▸ REQUIRED WORK: Go line by line through the records and tally those that include "pulses". Respond with the tally only.

THE DATA below:

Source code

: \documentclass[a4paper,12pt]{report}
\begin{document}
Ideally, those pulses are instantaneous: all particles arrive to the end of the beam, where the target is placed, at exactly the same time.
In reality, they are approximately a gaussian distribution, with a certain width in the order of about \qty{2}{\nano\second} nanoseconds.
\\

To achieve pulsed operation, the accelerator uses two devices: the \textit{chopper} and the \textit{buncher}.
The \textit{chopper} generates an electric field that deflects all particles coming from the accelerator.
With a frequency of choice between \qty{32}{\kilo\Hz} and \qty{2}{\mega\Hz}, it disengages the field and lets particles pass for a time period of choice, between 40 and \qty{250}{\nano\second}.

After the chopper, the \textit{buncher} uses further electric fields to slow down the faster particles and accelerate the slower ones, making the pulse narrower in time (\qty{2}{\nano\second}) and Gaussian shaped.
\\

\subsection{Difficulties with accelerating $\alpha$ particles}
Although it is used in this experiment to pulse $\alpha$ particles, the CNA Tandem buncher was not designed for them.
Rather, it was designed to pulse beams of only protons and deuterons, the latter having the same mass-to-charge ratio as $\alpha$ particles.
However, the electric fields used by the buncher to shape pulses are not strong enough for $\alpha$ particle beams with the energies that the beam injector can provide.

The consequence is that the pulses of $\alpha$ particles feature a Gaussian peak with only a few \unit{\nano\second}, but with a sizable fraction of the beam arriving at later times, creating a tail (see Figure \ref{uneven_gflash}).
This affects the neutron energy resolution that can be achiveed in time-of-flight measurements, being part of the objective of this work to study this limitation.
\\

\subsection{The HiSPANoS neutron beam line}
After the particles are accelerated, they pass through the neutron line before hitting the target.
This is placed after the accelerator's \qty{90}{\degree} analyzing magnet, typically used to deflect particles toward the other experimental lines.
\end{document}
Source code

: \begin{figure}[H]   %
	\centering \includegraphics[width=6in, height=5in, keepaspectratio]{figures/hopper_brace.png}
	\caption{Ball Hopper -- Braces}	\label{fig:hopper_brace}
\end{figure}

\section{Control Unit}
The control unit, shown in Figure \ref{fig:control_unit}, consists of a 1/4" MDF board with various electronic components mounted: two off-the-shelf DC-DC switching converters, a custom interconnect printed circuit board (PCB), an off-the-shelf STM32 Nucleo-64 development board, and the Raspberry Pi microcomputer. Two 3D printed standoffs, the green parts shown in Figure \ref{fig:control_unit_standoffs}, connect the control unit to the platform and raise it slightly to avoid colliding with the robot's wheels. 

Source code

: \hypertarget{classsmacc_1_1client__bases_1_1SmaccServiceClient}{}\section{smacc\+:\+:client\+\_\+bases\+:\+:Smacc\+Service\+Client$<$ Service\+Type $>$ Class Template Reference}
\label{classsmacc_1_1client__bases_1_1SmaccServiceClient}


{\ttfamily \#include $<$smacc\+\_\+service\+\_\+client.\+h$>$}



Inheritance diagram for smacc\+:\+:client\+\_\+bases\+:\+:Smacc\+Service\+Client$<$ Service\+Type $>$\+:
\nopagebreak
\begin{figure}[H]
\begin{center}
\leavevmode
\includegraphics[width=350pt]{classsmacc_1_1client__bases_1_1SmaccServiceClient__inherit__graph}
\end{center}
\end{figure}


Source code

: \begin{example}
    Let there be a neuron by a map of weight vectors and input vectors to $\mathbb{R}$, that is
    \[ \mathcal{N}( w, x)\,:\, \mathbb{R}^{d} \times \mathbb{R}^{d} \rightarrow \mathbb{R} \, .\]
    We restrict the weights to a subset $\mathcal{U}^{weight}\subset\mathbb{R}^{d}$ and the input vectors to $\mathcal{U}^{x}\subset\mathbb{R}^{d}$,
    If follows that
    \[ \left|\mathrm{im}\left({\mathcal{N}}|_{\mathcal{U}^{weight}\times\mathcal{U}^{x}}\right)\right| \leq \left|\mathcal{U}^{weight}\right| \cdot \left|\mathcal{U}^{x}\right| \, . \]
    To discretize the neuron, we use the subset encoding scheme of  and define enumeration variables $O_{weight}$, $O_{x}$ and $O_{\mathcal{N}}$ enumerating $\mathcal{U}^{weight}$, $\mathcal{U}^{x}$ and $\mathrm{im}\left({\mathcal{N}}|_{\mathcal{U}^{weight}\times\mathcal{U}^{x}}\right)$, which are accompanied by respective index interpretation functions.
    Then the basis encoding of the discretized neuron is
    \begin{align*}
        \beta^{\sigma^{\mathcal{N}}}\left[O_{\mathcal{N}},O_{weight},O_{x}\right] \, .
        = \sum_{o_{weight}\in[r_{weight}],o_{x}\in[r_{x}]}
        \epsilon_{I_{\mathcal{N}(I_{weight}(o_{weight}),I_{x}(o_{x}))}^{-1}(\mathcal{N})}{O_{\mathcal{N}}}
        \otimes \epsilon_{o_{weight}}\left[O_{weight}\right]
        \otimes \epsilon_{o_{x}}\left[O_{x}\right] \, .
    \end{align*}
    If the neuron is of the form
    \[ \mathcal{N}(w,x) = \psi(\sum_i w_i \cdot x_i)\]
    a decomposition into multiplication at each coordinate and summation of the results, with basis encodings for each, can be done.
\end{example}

End of THE DATA.

▸ RESULT FOR THIS EXERCISE: 3